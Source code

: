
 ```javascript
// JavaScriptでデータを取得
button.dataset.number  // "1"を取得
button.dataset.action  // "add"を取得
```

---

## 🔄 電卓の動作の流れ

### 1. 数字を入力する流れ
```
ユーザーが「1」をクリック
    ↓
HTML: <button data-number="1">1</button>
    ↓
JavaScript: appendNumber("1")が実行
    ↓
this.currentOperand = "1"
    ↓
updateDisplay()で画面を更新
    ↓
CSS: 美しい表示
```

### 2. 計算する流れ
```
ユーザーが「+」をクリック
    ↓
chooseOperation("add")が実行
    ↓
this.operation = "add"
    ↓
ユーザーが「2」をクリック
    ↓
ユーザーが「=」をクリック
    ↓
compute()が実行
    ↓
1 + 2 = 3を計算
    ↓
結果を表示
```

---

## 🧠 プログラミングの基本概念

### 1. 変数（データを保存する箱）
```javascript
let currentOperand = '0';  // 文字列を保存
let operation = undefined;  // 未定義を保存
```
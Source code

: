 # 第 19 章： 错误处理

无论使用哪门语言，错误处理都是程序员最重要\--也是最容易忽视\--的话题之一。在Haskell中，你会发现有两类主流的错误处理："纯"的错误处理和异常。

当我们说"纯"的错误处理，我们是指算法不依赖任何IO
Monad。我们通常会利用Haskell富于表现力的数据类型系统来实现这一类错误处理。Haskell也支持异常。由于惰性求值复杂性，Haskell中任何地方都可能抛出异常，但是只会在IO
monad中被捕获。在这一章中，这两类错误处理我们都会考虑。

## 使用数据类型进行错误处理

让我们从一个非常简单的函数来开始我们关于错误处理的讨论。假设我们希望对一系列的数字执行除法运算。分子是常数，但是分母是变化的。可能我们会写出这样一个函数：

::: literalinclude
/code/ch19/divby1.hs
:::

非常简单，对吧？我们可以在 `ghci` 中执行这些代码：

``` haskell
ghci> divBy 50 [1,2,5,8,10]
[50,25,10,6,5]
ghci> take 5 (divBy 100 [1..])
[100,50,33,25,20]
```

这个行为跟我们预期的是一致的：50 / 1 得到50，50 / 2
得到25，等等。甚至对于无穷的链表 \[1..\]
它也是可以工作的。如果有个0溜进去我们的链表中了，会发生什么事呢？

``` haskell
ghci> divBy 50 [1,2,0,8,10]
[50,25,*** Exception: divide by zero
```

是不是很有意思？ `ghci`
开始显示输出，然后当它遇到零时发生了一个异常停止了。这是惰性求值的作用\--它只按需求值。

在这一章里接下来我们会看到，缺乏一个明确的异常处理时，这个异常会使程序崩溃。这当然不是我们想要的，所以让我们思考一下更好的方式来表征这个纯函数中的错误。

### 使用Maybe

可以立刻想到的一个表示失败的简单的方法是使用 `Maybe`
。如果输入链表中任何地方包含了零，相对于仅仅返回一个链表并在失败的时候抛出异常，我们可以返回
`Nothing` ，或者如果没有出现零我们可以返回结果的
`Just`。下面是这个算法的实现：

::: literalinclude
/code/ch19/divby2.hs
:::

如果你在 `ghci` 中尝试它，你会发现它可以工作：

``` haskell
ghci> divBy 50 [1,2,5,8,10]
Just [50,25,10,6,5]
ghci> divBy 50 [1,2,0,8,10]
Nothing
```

**ACTIVITY**
Each line of the data above must be restated word for word.

**RESPONSE**
Source code

:
 ```javascript
// JavaScriptでデータを取得
button.dataset.number  // "1"を取得
button.dataset.action  // "add"を取得
```

---

## 🔄 電卓の動作の流れ

### 1. 数字を入力する流れ
```
ユーザーが「1」をクリック
    ↓
HTML: <button data-number="1">1</button>
    ↓
JavaScript: appendNumber("1")が実行
    ↓
this.currentOperand = "1"
    ↓
updateDisplay()で画面を更新
    ↓
CSS: 美しい表示
```

### 2. 計算する流れ
```
ユーザーが「+」をクリック
    ↓
chooseOperation("add")が実行
    ↓
this.operation = "add"
    ↓
ユーザーが「2」をクリック
    ↓
ユーザーが「=」をクリック
    ↓
compute()が実行
    ↓
1 + 2 = 3を計算
    ↓
結果を表示
```

---

## 🧠 プログラミングの基本概念

### 1. 変数（データを保存する箱）
```javascript
let currentOperand = '0';  // 文字列を保存
let operation = undefined;  // 未定義を保存
```
Source code

: # 第 19 章： 错误处理

无论使用哪门语言，错误处理都是程序员最重要\--也是最容易忽视\--的话题之一。在Haskell中，你会发现有两类主流的错误处理："纯"的错误处理和异常。

当我们说"纯"的错误处理，我们是指算法不依赖任何IO
Monad。我们通常会利用Haskell富于表现力的数据类型系统来实现这一类错误处理。Haskell也支持异常。由于惰性求值复杂性，Haskell中任何地方都可能抛出异常，但是只会在IO
monad中被捕获。在这一章中，这两类错误处理我们都会考虑。

## 使用数据类型进行错误处理

让我们从一个非常简单的函数来开始我们关于错误处理的讨论。假设我们希望对一系列的数字执行除法运算。分子是常数，但是分母是变化的。可能我们会写出这样一个函数：

::: literalinclude
/code/ch19/divby1.hs
:::

非常简单，对吧？我们可以在 `ghci` 中执行这些代码：

``` haskell
ghci> divBy 50 [1,2,5,8,10]
[50,25,10,6,5]
ghci> take 5 (divBy 100 [1..])
[100,50,33,25,20]
```

这个行为跟我们预期的是一致的：50 / 1 得到50，50 / 2
得到25，等等。甚至对于无穷的链表 \[1..\]
它也是可以工作的。如果有个0溜进去我们的链表中了，会发生什么事呢？

``` haskell
ghci> divBy 50 [1,2,0,8,10]
[50,25,*** Exception: divide by zero
```

是不是很有意思？ `ghci`
开始显示输出，然后当它遇到零时发生了一个异常停止了。这是惰性求值的作用\--它只按需求值。

在这一章里接下来我们会看到，缺乏一个明确的异常处理时，这个异常会使程序崩溃。这当然不是我们想要的，所以让我们思考一下更好的方式来表征这个纯函数中的错误。

### 使用Maybe

可以立刻想到的一个表示失败的简单的方法是使用 `Maybe`
。如果输入链表中任何地方包含了零，相对于仅仅返回一个链表并在失败的时候抛出异常，我们可以返回
`Nothing` ，或者如果没有出现零我们可以返回结果的
`Just`。下面是这个算法的实现：

::: literalinclude
/code/ch19/divby2.hs
:::

如果你在 `ghci` 中尝试它，你会发现它可以工作：

``` haskell
ghci> divBy 50 [1,2,5,8,10]
Just [50,25,10,6,5]
ghci> divBy 50 [1,2,0,8,10]
Nothing
```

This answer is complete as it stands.